EXERCISE DESCRIPTION | Show all lines of the entries in which the word "toml" is found.

AVAILABLE DATA |
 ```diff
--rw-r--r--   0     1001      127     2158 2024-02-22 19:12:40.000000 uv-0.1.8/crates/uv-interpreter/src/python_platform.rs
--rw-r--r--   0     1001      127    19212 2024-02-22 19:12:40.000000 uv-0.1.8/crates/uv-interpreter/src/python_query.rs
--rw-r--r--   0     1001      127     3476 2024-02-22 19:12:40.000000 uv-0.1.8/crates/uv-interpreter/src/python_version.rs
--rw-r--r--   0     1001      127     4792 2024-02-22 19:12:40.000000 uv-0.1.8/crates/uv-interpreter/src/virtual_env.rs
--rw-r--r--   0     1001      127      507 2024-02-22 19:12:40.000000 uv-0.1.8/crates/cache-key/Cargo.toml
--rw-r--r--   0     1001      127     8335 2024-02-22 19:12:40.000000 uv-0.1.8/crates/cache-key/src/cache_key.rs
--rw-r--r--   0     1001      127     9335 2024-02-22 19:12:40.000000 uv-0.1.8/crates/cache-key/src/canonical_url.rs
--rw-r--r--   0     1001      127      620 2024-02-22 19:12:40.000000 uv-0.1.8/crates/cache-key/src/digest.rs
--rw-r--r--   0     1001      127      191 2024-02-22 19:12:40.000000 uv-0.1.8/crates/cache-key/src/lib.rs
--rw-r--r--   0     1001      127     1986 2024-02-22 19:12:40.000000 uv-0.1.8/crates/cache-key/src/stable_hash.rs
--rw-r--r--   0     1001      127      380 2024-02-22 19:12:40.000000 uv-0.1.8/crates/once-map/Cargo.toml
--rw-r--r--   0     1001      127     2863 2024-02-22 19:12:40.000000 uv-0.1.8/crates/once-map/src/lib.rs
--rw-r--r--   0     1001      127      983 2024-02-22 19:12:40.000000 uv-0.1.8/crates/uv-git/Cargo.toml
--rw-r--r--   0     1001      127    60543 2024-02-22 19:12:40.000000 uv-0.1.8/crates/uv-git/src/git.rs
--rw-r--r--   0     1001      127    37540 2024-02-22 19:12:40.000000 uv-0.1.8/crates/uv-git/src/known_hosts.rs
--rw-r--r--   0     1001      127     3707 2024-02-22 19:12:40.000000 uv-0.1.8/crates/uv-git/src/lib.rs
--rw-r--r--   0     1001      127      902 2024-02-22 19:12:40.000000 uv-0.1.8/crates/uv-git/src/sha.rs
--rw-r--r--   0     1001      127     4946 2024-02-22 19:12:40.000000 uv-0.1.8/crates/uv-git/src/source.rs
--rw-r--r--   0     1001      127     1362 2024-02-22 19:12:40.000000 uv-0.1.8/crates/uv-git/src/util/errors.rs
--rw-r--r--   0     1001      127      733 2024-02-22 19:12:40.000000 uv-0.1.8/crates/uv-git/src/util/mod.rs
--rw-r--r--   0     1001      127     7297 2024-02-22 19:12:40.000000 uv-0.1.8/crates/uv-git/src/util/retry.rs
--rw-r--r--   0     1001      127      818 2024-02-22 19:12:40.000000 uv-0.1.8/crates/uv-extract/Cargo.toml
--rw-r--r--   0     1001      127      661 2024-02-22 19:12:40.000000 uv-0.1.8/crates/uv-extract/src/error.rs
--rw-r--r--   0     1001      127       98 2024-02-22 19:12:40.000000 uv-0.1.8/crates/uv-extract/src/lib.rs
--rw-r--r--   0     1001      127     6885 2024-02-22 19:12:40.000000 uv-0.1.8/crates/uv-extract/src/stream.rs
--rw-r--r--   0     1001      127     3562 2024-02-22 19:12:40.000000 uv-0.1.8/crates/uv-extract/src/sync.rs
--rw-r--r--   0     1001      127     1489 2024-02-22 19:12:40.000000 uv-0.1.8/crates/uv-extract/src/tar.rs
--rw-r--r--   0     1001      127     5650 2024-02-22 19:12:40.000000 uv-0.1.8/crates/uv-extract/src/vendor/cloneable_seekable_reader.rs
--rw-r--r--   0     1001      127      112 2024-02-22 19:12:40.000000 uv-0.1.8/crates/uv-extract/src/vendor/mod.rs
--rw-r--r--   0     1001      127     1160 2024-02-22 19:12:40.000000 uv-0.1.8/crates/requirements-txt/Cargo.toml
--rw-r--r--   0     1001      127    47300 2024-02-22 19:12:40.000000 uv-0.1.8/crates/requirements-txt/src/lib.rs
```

EXERCISE ANSWER |
--rw-r--r--   0     1001      127      507 2024-02-22 19:12:40.000000 uv-0.1.8/crates/cache-key/Cargo.toml
--rw-r--r--   0     1001      127      380 2024-02-22 19:12:40.000000 uv-0.1.8/crates/once-map/Cargo.toml
--rw-r--r--   0     1001      127      983 2024-02-22 19:12:40.000000 uv-0.1.8/crates/uv-git/Cargo.toml
--rw-r--r--   0     1001      127      818 2024-02-22 19:12:40.000000 uv-0.1.8/crates/uv-extract/Cargo.toml
--rw-r--r--   0     1001      127     1160 2024-02-22 19:12:40.000000 uv-0.1.8/crates/requirements-txt/Cargo.toml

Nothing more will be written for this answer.